Also, just theoretically, you could break the speed of light, actually work it around, by means of an Einstein-Rose bridge, a wormhole.

That is not traveling faster than the speed of light, you just travel a shorter distance ;)

But there are also concepts for FTL travel from the HQT, which are pretty interesting, though much more esoteric.
 
Urwumpe said:
That is not traveling faster than the speed of light, you just travel a shorter distance ;)

Well, you can get at your destination faster than you would by just going at light speed, so it's faster. Sort of ;)

Another thing is that if you go very fast your time slows down, so you can travel more, without dying. You could travel for 2000 years, as seen from Earth. At the end you will be around 2000 light years away, but you could be only 10 years older (or any period of time, for that matter. You could get there in a week). The only problem is that you'll still not be in time for dinner, since time on Earth will keep flowing at its normal rate.

---------- Post added at 12:31 ---------- Previous post was at 12:28 ----------

[...] which means you're dividing time by zero [...]

I wonder how light does it, then...

I hate how sarcastic that sounds.
 
Another thing is that if you go very fast your time slows down, so you can travel more, without dying. You could travel for 2000 years, as seen from Earth. At the end you will be around 2000 light years away, but you could be only 10 years older (or any period of time, for that matter. You could get there in a week). The only problem is that you'll still not be in time for dinner, since time on Earth will keep flowing at its normal rate.

Not that correct. As long as you fly away, Earth sees you age slower - and you see Earth age slower as well. Fly towards Earth at the same speed and you age faster as seen from Earth and Earth ages faster as seen by you.

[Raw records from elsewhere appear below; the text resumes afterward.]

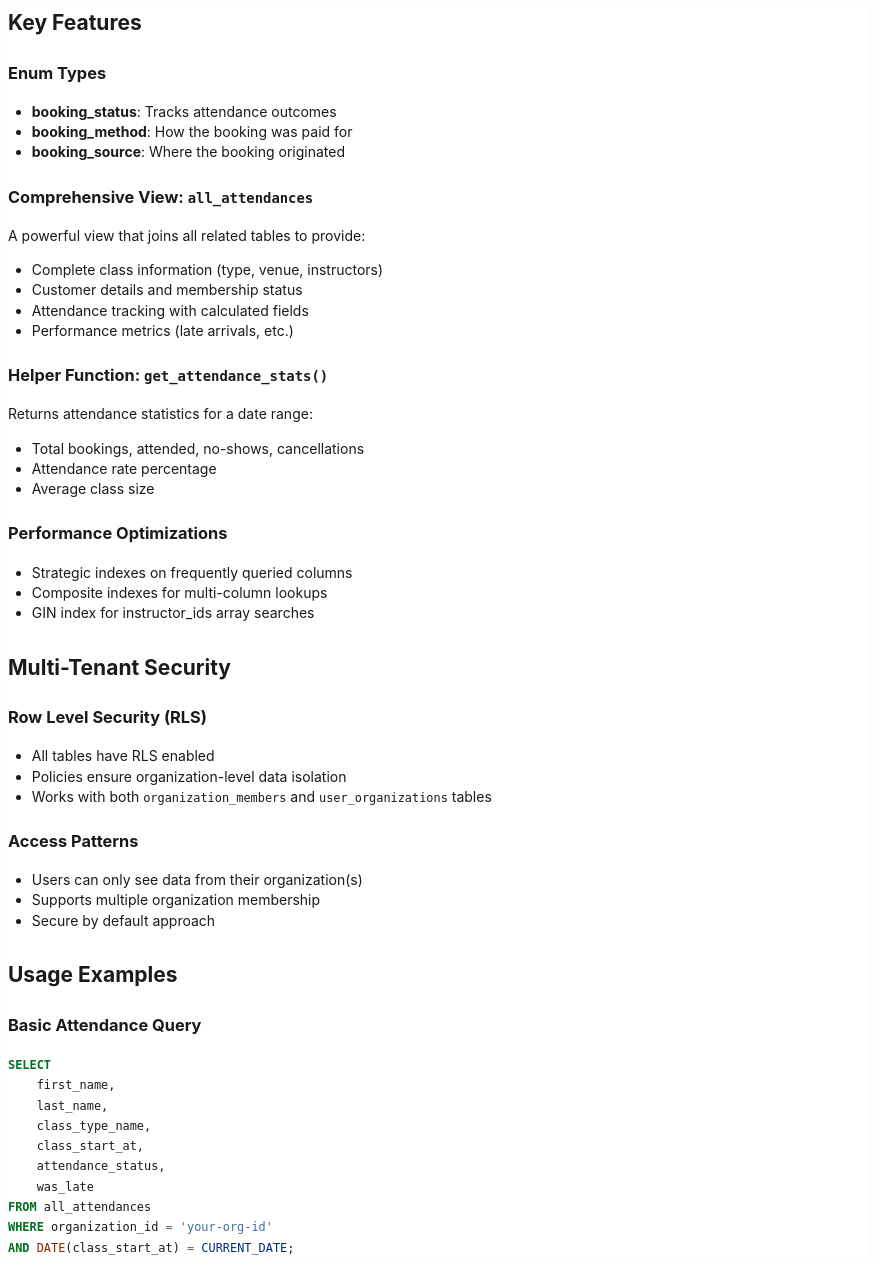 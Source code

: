 ## Key Features

### Enum Types

- **booking_status**: Tracks attendance outcomes
- **booking_method**: How the booking was paid for
- **booking_source**: Where the booking originated

### Comprehensive View: `all_attendances`

A powerful view that joins all related tables to provide:

- Complete class information (type, venue, instructors)
- Customer details and membership status
- Attendance tracking with calculated fields
- Performance metrics (late arrivals, etc.)

### Helper Function: `get_attendance_stats()`

Returns attendance statistics for a date range:

- Total bookings, attended, no-shows, cancellations
- Attendance rate percentage
- Average class size

### Performance Optimizations

- Strategic indexes on frequently queried columns
- Composite indexes for multi-column lookups
- GIN index for instructor_ids array searches

## Multi-Tenant Security

### Row Level Security (RLS)

- All tables have RLS enabled
- Policies ensure organization-level data isolation
- Works with both `organization_members` and `user_organizations` tables

### Access Patterns

- Users can only see data from their organization(s)
- Supports multiple organization membership
- Secure by default approach

## Usage Examples

### Basic Attendance Query

```sql
SELECT
    first_name,
    last_name,
    class_type_name,
    class_start_at,
    attendance_status,
    was_late
FROM all_attendances
WHERE organization_id = 'your-org-id'
AND DATE(class_start_at) = CURRENT_DATE;
```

The same with the time dilation for travel. You really can get to a destination in a fraction of the time from your view: If you don't slow down. Slow down and you suddenly need much longer for slowing down properly as if you would in Newton space.

---------- Post added at 11:38 AM ---------- Previous post was at 11:35 AM ----------

I wonder how light does it, then...

Zero resting mass. Light only has relativistic momentum.
 
Oh, OK, thanks. Very informative.

Again, I hate how sarcastic this sounds :beathead:
 
You know the old joke...

A hot air balloon is lost in the fog. The pilot sees somebody below in a garden and shouts to him:

"Where am I?"
"In a hot air balloon."
"Can it be you are mathematician?"
"Yes, how did you tell?"
"Your answer is 100% correct and completely useless."
 
Not that correct. As long as you fly away, Earth sees you age slower - and you see Earth age slower as well. Fly towards Earth at the same speed and you age faster as seen from Earth and Earth ages faster as seen by you.
...so the twins paradox is neutralized by opposite direction trips?
I mean, let's say we're travelling at 260Mm/s from A to B, so in B we would have ticked about 1 year, and people in A would have ticked about 2 years. Going back to the same speed will allow to have in A 2 years past (not 4)?
 
Why accelerating to light speed and beyond is impossible, is because particles with a rest mass cannot reach the speed of light. Likewise, mass-less particles such as photons can't exceed the speed of light, and only particles with a mathamatically 'imaginary' mass can travel faster than light- but only faster than light.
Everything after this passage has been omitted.